Europe must “stop being naïve” in the face of aggressive competition from US and Chinese internet giants that have build global businesses on the back of net neutrality and it is important to “open the debate” on making them pay network operators to transport their data, according to Alain Weill, CEO of Altice France.
Weill told French financial daily Les Echos that Google, YouTube and Netflix accounted for 80% of data traffic on SFR’s network and that network operators were financing the construction of fibre networks for the benefit of US internet companies that did not pay the same level of taxes in France as local telecom operators.
He said it was necessary to “open the debate” on remunerating telecom operators to transport content and to adapt net neutrality rules to “the reality of the digital revolution”. He said that net neutrality had become a “formidable tool” to enable the expansion of the GAFA group of US tech giants – Google, Apple, Facebook and Amazon – which capture all the value of the data delivered over networks built by the likes of SFR.
Weill also told Les Echos that there was an urgent need for a reform of France’s outdated audiovisual regulations to permit, for example, personalised addressable advertising on television, or cede the market to the GAFA companies.
In a wide-ranging interview, Weill said that Altice France invested €1 billion in audiovisual content, more than leading commercial broadcaster TF1.
He said that the operator wants to provide a complete football offering to its subscribers via its recently rebranded RMC Sport channel, and that it is open to a deal with Mediapro, recent winner of rights to Ligue 1 football for the next three seasons.
Weill said that Altice was open to deals to distribute RMC Sport, which holds the exclusive rights to Champions League football, to other operators but that it was “not under pressure” to do so.

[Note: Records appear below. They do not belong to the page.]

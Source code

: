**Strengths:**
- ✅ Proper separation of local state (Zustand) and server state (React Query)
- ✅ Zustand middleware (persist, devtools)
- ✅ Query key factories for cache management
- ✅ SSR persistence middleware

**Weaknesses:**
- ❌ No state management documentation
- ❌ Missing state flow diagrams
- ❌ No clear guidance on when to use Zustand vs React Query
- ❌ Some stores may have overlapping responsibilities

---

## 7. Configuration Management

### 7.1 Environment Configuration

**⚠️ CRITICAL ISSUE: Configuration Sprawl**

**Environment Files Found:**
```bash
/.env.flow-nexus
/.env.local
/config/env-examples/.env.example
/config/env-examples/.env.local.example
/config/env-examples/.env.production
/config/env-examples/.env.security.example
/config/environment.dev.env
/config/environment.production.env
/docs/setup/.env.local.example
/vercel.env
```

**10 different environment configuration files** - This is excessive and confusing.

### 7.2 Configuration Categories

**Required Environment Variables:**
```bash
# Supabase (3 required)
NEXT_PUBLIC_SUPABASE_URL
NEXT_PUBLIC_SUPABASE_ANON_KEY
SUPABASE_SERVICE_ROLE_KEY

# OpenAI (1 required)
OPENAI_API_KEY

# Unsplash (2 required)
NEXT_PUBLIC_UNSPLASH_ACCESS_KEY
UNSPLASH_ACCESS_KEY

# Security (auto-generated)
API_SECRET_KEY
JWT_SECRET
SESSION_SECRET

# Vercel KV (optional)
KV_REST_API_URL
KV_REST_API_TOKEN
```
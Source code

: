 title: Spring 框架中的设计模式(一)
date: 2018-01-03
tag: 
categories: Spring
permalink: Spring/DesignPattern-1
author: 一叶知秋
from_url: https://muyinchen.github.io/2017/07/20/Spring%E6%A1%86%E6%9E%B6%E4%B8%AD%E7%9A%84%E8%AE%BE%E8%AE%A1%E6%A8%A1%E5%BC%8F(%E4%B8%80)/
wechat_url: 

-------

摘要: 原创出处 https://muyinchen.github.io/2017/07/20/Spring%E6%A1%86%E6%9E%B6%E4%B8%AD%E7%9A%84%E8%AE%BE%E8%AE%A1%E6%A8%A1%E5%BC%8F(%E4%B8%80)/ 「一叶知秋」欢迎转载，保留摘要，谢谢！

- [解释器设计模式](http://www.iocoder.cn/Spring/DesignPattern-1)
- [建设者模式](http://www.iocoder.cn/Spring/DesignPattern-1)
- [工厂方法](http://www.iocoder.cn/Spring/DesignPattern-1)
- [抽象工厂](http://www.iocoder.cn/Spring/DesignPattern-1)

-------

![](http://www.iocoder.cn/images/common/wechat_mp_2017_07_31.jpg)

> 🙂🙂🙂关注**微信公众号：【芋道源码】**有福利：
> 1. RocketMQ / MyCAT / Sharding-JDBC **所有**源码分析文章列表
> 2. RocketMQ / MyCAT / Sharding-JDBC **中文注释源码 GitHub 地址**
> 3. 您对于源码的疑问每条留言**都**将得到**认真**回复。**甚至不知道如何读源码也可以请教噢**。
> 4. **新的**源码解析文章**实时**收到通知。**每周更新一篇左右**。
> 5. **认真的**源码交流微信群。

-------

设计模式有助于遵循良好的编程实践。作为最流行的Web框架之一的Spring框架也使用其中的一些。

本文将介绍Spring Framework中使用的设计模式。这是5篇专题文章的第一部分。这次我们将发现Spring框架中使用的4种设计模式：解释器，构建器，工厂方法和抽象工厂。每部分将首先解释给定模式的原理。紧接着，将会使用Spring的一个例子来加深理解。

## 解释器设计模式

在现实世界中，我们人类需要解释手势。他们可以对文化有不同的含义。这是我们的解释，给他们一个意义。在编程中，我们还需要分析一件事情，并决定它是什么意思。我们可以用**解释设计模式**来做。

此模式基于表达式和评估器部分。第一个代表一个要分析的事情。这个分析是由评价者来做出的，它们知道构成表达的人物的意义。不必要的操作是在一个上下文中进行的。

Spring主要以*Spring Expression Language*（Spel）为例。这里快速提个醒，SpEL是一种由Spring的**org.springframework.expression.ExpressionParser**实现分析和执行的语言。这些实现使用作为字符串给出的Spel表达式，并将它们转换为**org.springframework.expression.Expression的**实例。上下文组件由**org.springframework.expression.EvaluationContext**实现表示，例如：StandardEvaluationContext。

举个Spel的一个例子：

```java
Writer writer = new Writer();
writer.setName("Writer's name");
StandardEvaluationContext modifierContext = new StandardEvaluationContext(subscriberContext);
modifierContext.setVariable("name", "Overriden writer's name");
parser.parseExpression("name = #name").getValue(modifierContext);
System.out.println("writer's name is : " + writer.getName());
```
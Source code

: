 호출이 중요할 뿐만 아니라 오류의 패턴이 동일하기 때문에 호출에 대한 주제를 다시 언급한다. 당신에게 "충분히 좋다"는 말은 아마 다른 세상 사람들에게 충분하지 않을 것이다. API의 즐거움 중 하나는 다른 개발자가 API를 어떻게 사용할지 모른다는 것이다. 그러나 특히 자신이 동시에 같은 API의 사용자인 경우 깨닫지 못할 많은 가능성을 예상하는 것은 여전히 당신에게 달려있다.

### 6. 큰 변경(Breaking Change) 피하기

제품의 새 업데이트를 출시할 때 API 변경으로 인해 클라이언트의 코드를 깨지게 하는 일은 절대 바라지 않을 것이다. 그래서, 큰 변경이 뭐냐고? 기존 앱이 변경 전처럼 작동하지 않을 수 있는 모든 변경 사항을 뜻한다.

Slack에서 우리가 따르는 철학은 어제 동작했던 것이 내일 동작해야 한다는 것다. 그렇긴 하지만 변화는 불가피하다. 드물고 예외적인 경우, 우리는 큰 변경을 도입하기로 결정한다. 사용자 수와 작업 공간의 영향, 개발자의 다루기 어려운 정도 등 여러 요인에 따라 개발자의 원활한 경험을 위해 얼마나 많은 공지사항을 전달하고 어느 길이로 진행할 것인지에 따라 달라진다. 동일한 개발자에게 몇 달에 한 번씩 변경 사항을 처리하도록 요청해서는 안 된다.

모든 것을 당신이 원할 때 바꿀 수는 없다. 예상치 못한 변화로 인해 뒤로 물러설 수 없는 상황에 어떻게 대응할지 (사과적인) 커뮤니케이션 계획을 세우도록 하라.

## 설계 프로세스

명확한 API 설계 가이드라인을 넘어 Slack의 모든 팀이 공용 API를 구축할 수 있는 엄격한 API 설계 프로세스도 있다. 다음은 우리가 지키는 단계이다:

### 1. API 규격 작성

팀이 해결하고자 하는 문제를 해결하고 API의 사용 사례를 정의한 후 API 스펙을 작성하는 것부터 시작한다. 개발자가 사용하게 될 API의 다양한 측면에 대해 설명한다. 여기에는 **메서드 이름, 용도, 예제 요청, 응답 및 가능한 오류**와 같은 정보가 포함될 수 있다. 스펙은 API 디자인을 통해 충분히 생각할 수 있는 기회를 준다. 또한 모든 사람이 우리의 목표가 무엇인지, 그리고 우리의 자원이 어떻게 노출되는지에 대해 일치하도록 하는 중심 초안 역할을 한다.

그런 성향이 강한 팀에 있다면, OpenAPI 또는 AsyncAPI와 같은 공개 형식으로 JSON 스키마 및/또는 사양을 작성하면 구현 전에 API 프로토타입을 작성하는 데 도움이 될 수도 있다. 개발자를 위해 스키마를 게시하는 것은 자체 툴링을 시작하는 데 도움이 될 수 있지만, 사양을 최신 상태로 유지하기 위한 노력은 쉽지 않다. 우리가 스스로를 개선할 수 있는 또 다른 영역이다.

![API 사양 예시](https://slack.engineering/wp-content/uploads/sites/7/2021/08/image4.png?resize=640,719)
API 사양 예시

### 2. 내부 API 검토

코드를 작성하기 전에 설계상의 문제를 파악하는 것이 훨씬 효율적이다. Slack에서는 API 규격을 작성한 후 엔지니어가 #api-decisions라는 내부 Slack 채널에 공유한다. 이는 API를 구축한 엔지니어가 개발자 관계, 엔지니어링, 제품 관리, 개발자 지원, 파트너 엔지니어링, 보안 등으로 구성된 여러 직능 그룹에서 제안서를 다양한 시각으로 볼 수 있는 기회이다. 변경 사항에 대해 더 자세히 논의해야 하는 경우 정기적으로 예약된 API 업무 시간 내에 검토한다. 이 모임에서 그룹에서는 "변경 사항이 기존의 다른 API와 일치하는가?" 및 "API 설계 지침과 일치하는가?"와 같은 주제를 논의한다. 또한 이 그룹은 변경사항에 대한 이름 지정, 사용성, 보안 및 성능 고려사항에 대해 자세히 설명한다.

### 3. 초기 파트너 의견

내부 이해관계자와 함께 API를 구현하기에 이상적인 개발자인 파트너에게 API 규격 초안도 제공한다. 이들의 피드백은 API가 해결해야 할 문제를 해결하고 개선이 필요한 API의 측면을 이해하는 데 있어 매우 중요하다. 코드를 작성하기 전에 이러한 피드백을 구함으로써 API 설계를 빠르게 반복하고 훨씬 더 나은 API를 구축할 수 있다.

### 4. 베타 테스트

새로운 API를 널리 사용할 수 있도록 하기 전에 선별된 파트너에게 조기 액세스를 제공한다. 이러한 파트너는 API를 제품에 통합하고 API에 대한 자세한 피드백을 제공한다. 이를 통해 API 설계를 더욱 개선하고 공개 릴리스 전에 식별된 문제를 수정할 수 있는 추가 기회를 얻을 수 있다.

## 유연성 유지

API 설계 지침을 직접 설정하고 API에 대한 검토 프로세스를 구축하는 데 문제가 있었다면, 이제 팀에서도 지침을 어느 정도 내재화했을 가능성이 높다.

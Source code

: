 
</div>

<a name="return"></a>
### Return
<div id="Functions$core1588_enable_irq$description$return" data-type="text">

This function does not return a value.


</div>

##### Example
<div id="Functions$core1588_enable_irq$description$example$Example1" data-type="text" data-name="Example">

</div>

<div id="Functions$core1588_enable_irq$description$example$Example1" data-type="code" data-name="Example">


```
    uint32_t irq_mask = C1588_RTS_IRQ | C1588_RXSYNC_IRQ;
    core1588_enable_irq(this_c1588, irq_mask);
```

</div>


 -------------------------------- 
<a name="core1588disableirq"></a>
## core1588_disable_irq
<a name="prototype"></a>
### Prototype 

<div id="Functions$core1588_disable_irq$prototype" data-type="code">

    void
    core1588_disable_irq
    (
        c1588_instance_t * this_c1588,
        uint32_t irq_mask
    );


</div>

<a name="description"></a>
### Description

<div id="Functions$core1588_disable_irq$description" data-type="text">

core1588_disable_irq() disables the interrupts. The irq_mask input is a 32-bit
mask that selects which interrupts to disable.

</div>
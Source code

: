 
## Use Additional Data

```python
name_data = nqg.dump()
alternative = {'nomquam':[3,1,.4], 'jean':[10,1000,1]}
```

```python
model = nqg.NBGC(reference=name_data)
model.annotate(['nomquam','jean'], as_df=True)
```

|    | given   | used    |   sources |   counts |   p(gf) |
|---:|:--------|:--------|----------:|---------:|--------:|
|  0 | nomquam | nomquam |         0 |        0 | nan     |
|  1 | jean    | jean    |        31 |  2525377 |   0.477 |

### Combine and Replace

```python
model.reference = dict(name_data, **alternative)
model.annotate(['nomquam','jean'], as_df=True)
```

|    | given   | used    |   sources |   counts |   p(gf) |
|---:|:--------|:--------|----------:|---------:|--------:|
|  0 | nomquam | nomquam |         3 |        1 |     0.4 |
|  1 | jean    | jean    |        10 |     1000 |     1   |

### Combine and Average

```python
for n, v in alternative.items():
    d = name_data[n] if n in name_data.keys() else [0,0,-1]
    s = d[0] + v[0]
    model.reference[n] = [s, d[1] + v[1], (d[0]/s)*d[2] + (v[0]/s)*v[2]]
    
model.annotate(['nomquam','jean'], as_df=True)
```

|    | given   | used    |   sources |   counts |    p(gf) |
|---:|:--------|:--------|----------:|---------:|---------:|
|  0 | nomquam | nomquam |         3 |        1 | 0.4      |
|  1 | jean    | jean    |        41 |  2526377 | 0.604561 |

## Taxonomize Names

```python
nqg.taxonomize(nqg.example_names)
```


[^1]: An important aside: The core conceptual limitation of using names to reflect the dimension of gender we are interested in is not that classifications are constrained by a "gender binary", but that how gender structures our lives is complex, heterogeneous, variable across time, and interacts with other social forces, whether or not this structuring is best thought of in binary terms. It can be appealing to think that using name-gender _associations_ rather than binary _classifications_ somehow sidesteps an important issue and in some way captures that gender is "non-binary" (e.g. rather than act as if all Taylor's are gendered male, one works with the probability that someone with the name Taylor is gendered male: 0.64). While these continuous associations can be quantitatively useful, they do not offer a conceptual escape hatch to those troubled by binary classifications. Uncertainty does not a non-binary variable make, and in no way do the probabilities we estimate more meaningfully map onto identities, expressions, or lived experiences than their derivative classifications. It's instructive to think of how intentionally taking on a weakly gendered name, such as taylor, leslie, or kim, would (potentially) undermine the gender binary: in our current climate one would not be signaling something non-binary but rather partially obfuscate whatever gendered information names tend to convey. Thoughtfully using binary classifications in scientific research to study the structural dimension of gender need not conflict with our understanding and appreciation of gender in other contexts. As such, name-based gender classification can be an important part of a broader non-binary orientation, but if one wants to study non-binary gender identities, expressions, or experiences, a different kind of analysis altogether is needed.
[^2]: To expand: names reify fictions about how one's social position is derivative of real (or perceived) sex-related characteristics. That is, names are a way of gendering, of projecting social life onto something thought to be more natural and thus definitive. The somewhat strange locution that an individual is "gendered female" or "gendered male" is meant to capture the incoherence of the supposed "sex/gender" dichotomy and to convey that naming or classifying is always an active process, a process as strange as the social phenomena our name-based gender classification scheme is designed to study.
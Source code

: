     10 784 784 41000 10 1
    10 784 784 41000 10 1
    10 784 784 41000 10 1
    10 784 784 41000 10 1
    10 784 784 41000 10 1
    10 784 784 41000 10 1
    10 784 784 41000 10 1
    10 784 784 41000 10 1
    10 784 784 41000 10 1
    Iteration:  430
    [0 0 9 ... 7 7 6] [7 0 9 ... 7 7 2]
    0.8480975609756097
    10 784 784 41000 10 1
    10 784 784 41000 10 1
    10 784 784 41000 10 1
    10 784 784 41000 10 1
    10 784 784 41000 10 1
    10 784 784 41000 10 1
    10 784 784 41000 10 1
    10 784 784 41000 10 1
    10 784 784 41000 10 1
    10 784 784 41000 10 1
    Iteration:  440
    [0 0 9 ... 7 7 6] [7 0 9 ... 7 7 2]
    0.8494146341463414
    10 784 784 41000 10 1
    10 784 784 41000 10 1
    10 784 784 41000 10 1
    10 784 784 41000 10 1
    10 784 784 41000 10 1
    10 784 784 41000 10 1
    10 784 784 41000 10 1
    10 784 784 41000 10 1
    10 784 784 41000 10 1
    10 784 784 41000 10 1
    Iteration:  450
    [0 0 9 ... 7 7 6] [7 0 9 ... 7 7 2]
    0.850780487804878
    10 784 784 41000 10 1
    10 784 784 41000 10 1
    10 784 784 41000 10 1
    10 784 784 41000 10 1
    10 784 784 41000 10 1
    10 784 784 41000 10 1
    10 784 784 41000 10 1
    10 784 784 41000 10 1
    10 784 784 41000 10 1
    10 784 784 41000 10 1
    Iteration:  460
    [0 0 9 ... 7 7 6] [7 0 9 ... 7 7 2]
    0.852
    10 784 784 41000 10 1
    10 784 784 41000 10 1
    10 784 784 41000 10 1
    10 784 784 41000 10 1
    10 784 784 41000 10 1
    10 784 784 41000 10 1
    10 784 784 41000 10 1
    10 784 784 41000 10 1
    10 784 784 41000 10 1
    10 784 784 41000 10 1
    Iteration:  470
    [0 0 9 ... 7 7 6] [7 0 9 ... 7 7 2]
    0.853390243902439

He said research had indicated that “several hundreds of thousands” of subscribers were ready to change provider to secure 100% of football.
Weill said that his company had identified several potential partners for its Altice Studio premium series and movies offering, following reports last month that it was close to a deal with Orange to fold this service into the latter’s OCS offering.
He said that Altice remained open to invest in cinema production in France, despite an unfavourable regulatory environment regarding distribution, if it could “mutualise the investment”.
Weill said that Altice founder Patrick Drahi was “absolutely not a seller” of SFR, despite market rumours that such a sale might be in the offing. He said that the comapy was cash-flow positive and was continuing to invest in its network build-out.